You'll need a little domain knowledge
You will eventually want to work in a new medium (charts, shaders, the Twilio API*, sound) that will demand that you deeply understand its workings. OpenGL and GLSL (the language that shaders are written in) are probably the first things a visual artist would have to learn after graduating from their framework-supplied drawRect()
, etc.
An example of when I failed to do this was when I attempted to make an virtual theramin by taking the "kinect brush" (the silhouette of a person), and using the contour of a person's profile to generate a waveform that I would play as sound. The result was something like a sputtering car engine if it were the size of a grasshopper. I knew nothing about making sound, or what waveforms sound good to human ears, and I eventually dropped the project.

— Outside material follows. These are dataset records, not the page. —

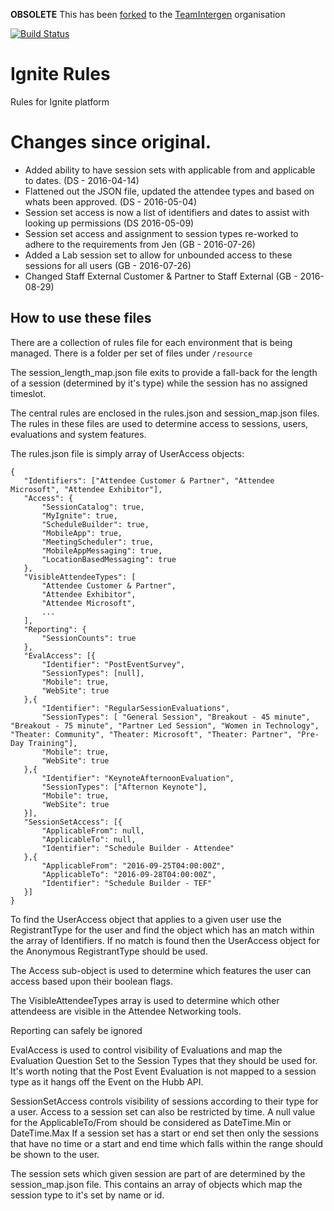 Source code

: **OBSOLETE** This has been [forked](https://github.com/TeamIntergen/ignite) to the [TeamIntergen](https://github.com/TeamIntergen/) organisation

[![Build Status](https://travis-ci.org/intergenignite/ignite.svg?branch=master)](https://travis-ci.org/intergenignite/ignite)

# Ignite Rules
Rules for Ignite platform

# Changes since original.
 - Added ability to have session sets with applicable from and applicable to dates. (DS - 2016-04-14)
 - Flattened out the JSON file, updated the attendee types and based on whats been approved. (DS - 2016-05-04)
 - Session set access is now a list of identifiers and dates to assist with looking up permissions (DS 2016-05-09)
 - Session set access and assignment to session types re-worked to adhere to the requirements from Jen (GB - 2016-07-26)
 - Added a Lab session set to allow for unbounded access to these sessions for all users (GB - 2016-07-26)
 - Changed Staff External Customer & Partner to Staff External (GB - 2016-08-29)

 ## How to use these files

 There are a collection of rules file for each environment that is being managed. There is a folder per set of files under ```/resource```

 The session\_length\_map.json file exits to provide a fall-back for the length of a session (determined by it's type) while the session has no assigned timeslot.

 The central rules are enclosed in the rules.json and session\_map.json files.
 The rules in these files are used to determine access to sessions, users, evaluations and system features.

 The rules.json file is simply array of UserAccess objects:
 ```
 {
    "Identifiers": ["Attendee Customer & Partner", "Attendee Microsoft", "Attendee Exhibitor"],
    "Access": {
        "SessionCatalog": true,
        "MyIgnite": true,
        "ScheduleBuilder": true,
        "MobileApp": true,
        "MeetingScheduler": true,
        "MobileAppMessaging": true,
        "LocationBasedMessaging": true
    },
    "VisibleAttendeeTypes": [
        "Attendee Customer & Partner",
        "Attendee Exhibitor",
        "Attendee Microsoft",
        ...
    ],
    "Reporting": {
        "SessionCounts": true
    },
    "EvalAccess": [{
        "Identifier": "PostEventSurvey",
        "SessionTypes": [null],
        "Mobile": true,
        "WebSite": true
    },{
        "Identifier": "RegularSessionEvaluations",
        "SessionTypes": [ "General Session", "Breakout - 45 minute", "Breakout - 75 minute", "Partner Led Session", "Women in Technology", "Theater: Community", "Theater: Microsoft", "Theater: Partner", "Pre-Day Training"],
        "Mobile": true,
        "WebSite": true
    },{
        "Identifier": "KeynoteAfternoonEvaluation",
        "SessionTypes": ["Afternon Keynote"],
        "Mobile": true,
        "WebSite": true
    }],
    "SessionSetAccess": [{
        "ApplicableFrom": null,
        "ApplicableTo": null,
        "Identifier": "Schedule Builder - Attendee"
    },{
        "ApplicableFrom": "2016-09-25T04:00:00Z",
        "ApplicableTo": "2016-09-28T04:00:00Z",
        "Identifier": "Schedule Builder - TEF"
    }]
}
 ```
 To find the UserAccess object that applies to a given user use the RegistrantType for the user and find the object which has an match within the array of Identifiers. If no match is found then the UserAccess object for the Anonymous RegistrantType should be used.

 The Access sub-object is used to determine which features the user can access based upon their boolean flags.

 The VisibleAttendeeTypes array is used to determine which other attendeess are visible in the Attendee Networking tools.

 Reporting can safely be ignored

 EvalAccess is used to control visibility of Evaluations and map the Evaluation Question Set to the Session Types that they should be used for. It's worth noting that the Post Event Evaluation is not mapped to a session type as it hangs off the Event on the Hubb API.

 SessionSetAccess controls visibility of sessions according to their type for a user.
 Access to a session set can also be restricted by time. A null value for the ApplicableTo/From should be considered as DateTime.Min or DateTime.Max
 If a session set has a start or end set then only the sessions that have no time or a start and end time which falls within the range should be shown to the user.

 The session sets which given session are part of are determined by the session\_map.json file. This contains an array of objects which map the session type to it's set by name or id.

On the other hand, I learned quite a lot about astronomy in the process of figuring out how to render the night sky; such as the concept of magnitude, color temperature, point spread functions (how our eyes perceive the brightness of point sources of light), and plenty of trivia on constellations.
I think research is extremely fun, and in my opinion is what makes creative coding as satisfying as it is.
Actually setting up
Lasty, because I am an installation artist, I'll close with some notes on sharing your art in meatspace.
Absolutely investigate your space's electricity situation in person. Trust no one (who isn't a co-creator) to accurately convey this information to you. Bring the extra extension cord you don't think you'll need.
Embrace the concept of graceful degredation when describing your setup requirements. Start with the requirements for your ideal experience, then consider everything that might go wrong or a venue might not support, and find ways to provide a different experience that still works.
For example, my ideal projection setup is a dark, enclosed space with a ceiling projector; but I also know that if the space is lit then the projector will need to be closer to the wall and it will cast a smaller image; and I know that if I need to use a tripod mounted projector, I will need to rearrange the space so that participants can't get in the way of the projection beam.
That's it
Now go do it! If you're a programmer and don't think you can make art, here is the trick to doing art: follow a loose thread of a thought that interests you, start small with a proof of concept, iterate until you realize what you're doing is art, then don't stop.
That's a simplified tip that doesn't really acknowledge the time and practice required for artistry, but in order to practice you must at least start in the first place! So there.
Happy hacking, and bee excellent to each other.